### EXERCISE DIRECTIONS:
Keep the text of the data exactly as it is and omit each picture from the copy.

Source records

● ● ● ● ●

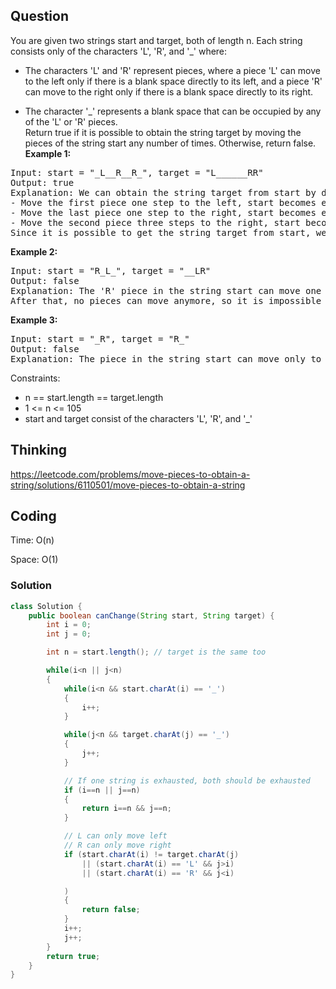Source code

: ## Question
You are given two strings start and target, both of length n. Each string consists only of the characters 'L', 'R', and '_' where:  
* The characters 'L' and 'R' represent pieces, where a piece 'L' can move to the left only if there is a blank space directly to its left, and a piece 'R' can move to the right only if there is a blank space directly to its right.  

* The character '_' represents a blank space that can be occupied by any of the 'L' or 'R' pieces.  
Return true if it is possible to obtain the string target by moving the pieces of the string start any number of times.   Otherwise, return false. 
**Example 1:**
<pre>
Input: start = "_L__R__R_", target = "L______RR"
Output: true
Explanation: We can obtain the string target from start by doing the following moves:
- Move the first piece one step to the left, start becomes equal to "L___R__R_".
- Move the last piece one step to the right, start becomes equal to "L___R___R".
- Move the second piece three steps to the right, start becomes equal to "L______RR".
Since it is possible to get the string target from start, we return true.
</pre>

**Example 2:**
<pre>
Input: start = "R_L_", target = "__LR"
Output: false
Explanation: The 'R' piece in the string start can move one step to the right to obtain "_RL_".
After that, no pieces can move anymore, so it is impossible to obtain the string target from start.
</pre>

**Example 3:**
<pre>
Input: start = "_R", target = "R_"
Output: false
Explanation: The piece in the string start can move only to the right, so it is impossible to obtain the string target from start.
</pre>

Constraints:  
* n == start.length == target.length
* 1 <= n <= 105
* start and target consist of the characters 'L', 'R', and '_'
## Thinking
https://leetcode.com/problems/move-pieces-to-obtain-a-string/solutions/6110501/move-pieces-to-obtain-a-string

## Coding
Time: O(n) 

Space: O(1)

### Solution
```java
class Solution {
    public boolean canChange(String start, String target) {
        int i = 0;
        int j = 0;

        int n = start.length(); // target is the same too

        while(i<n || j<n)
        {
            while(i<n && start.charAt(i) == '_')
            {
                i++;
            }

            while(j<n && target.charAt(j) == '_')
            {
                j++;
            }

            // If one string is exhausted, both should be exhausted
            if (i==n || j==n)
            {
                return i==n && j==n;
            }

            // L can only move left
            // R can only move right
            if (start.charAt(i) != target.charAt(j) 
                || (start.charAt(i) == 'L' && j>i)
                || (start.charAt(i) == 'R' && j<i)

            )
            {
                return false;
            }
            i++;
            j++;
        }
        return true;
    }
}
```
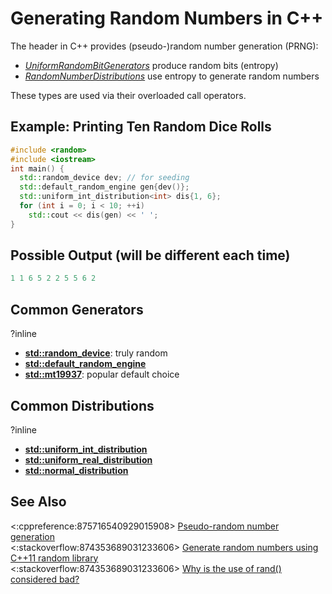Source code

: # Generating Random Numbers in C++

The [<random>](https://en.cppreference.com/w/cpp/header/random)
header in C++ provides (pseudo-)random number generation (PRNG):
- *[UniformRandomBitGenerators](https://en.cppreference.com/w/cpp/named_req/UniformRandomBitGenerators)*
produce random bits (entropy)
- *[RandomNumberDistributions](https://en.cppreference.com/w/cpp/named_req/RandomNumberDistribution)*
use entropy to generate random numbers

These types are used via their overloaded call operators.
## Example: Printing Ten Random Dice Rolls
```cpp
#include <random>
#include <iostream>
int main() {
  std::random_device dev; // for seeding
  std::default_random_engine gen{dev()};
  std::uniform_int_distribution<int> dis{1, 6};
  for (int i = 0; i < 10; ++i)
    std::cout << dis(gen) << ' ';
}
```
## Possible Output (will be different each time)
```cpp
1 1 6 5 2 2 5 5 6 2
```

## Common Generators
?inline
- **[std::random_device](https://en.cppreference.com/w/cpp/numeric/random/random_device)**:
truly random
- **[std::default_random_engine](https://timsong-cpp.github.io/cppwp/n4868/rand.predef#lib:default_random_engine)**
- **[std::mt19937](https://timsong-cpp.github.io/cppwp/n4868/rand.predef#lib:mt19937)**:
popular default choice
  
## Common Distributions
?inline
- **[std::uniform_int_distribution](https://en.cppreference.com/w/cpp/numeric/random/uniform_int_distribution)**
- **[std::uniform_real_distribution](https://en.cppreference.com/w/cpp/numeric/random/uniform_real_distribution)**
- **[std::normal_distribution](https://en.cppreference.com/w/cpp/numeric/random/normal_distribution)**

## See Also
<:cppreference:875716540929015908>
[Pseudo-random number generation](https://en.cppreference.com/w/cpp/numeric/random)  
<:stackoverflow:874353689031233606>
[Generate random numbers using C++11 random library](https://stackoverflow.com/q/19665818/5740428)  
<:stackoverflow:874353689031233606>
[Why is the use of rand() considered bad?](https://stackoverflow.com/q/52869166/5740428)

● ● ● ● ●

### WRITTEN SOLUTION:
Source code

: ## Question
You are given two strings start and target, both of length n. Each string consists only of the characters 'L', 'R', and '_' where:  
* The characters 'L' and 'R' represent pieces, where a piece 'L' can move to the left only if there is a blank space directly to its left, and a piece 'R' can move to the right only if there is a blank space directly to its right.  

* The character '_' represents a blank space that can be occupied by any of the 'L' or 'R' pieces.  
Return true if it is possible to obtain the string target by moving the pieces of the string start any number of times.   Otherwise, return false. 
**Example 1:**
<pre>
Input: start = "_L__R__R_", target = "L______RR"
Output: true
Explanation: We can obtain the string target from start by doing the following moves:
- Move the first piece one step to the left, start becomes equal to "L___R__R_".
- Move the last piece one step to the right, start becomes equal to "L___R___R".
- Move the second piece three steps to the right, start becomes equal to "L______RR".
Since it is possible to get the string target from start, we return true.
</pre>

**Example 2:**
<pre>
Input: start = "R_L_", target = "__LR"
Output: false
Explanation: The 'R' piece in the string start can move one step to the right to obtain "_RL_".
After that, no pieces can move anymore, so it is impossible to obtain the string target from start.
</pre>

**Example 3:**
<pre>
Input: start = "_R", target = "R_"
Output: false
Explanation: The piece in the string start can move only to the right, so it is impossible to obtain the string target from start.
</pre>

Constraints:  
* n == start.length == target.length
* 1 <= n <= 105
* start and target consist of the characters 'L', 'R', and '_'
## Thinking
https://leetcode.com/problems/move-pieces-to-obtain-a-string/solutions/6110501/move-pieces-to-obtain-a-string

## Coding
Time: O(n) 

Space: O(1)

### Solution
```java
class Solution {
    public boolean canChange(String start, String target) {
        int i = 0;
        int j = 0;

        int n = start.length(); // target is the same too

        while(i<n || j<n)
        {
            while(i<n && start.charAt(i) == '_')
            {
                i++;
            }

            while(j<n && target.charAt(j) == '_')
            {
                j++;
            }

            // If one string is exhausted, both should be exhausted
            if (i==n || j==n)
            {
                return i==n && j==n;
            }

            // L can only move left
            // R can only move right
            if (start.charAt(i) != target.charAt(j) 
                || (start.charAt(i) == 'L' && j>i)
                || (start.charAt(i) == 'R' && j<i)

            )
            {
                return false;
            }
            i++;
            j++;
        }
        return true;
    }
}
```
Source code

: # Generating Random Numbers in C++

The [<random>](https://en.cppreference.com/w/cpp/header/random)
header in C++ provides (pseudo-)random number generation (PRNG):
- *[UniformRandomBitGenerators](https://en.cppreference.com/w/cpp/named_req/UniformRandomBitGenerators)*
produce random bits (entropy)
- *[RandomNumberDistributions](https://en.cppreference.com/w/cpp/named_req/RandomNumberDistribution)*
use entropy to generate random numbers

These types are used via their overloaded call operators.
## Example: Printing Ten Random Dice Rolls
```cpp
#include <random>
#include <iostream>
int main() {
  std::random_device dev; // for seeding
  std::default_random_engine gen{dev()};
  std::uniform_int_distribution<int> dis{1, 6};
  for (int i = 0; i < 10; ++i)
    std::cout << dis(gen) << ' ';
}
```
## Possible Output (will be different each time)
```cpp
1 1 6 5 2 2 5 5 6 2
```

## Common Generators
?inline
- **[std::random_device](https://en.cppreference.com/w/cpp/numeric/random/random_device)**:
truly random
- **[std::default_random_engine](https://timsong-cpp.github.io/cppwp/n4868/rand.predef#lib:default_random_engine)**
- **[std::mt19937](https://timsong-cpp.github.io/cppwp/n4868/rand.predef#lib:mt19937)**:
popular default choice
  
## Common Distributions
?inline
- **[std::uniform_int_distribution](https://en.cppreference.com/w/cpp/numeric/random/uniform_int_distribution)**
- **[std::uniform_real_distribution](https://en.cppreference.com/w/cpp/numeric/random/uniform_real_distribution)**
- **[std::normal_distribution](https://en.cppreference.com/w/cpp/numeric/random/normal_distribution)**

## See Also
<:cppreference:875716540929015908>
[Pseudo-random number generation](https://en.cppreference.com/w/cpp/numeric/random)  
<:stackoverflow:874353689031233606>
[Generate random numbers using C++11 random library](https://stackoverflow.com/q/19665818/5740428)  
<:stackoverflow:874353689031233606>
[Why is the use of rand() considered bad?](https://stackoverflow.com/q/52869166/5740428)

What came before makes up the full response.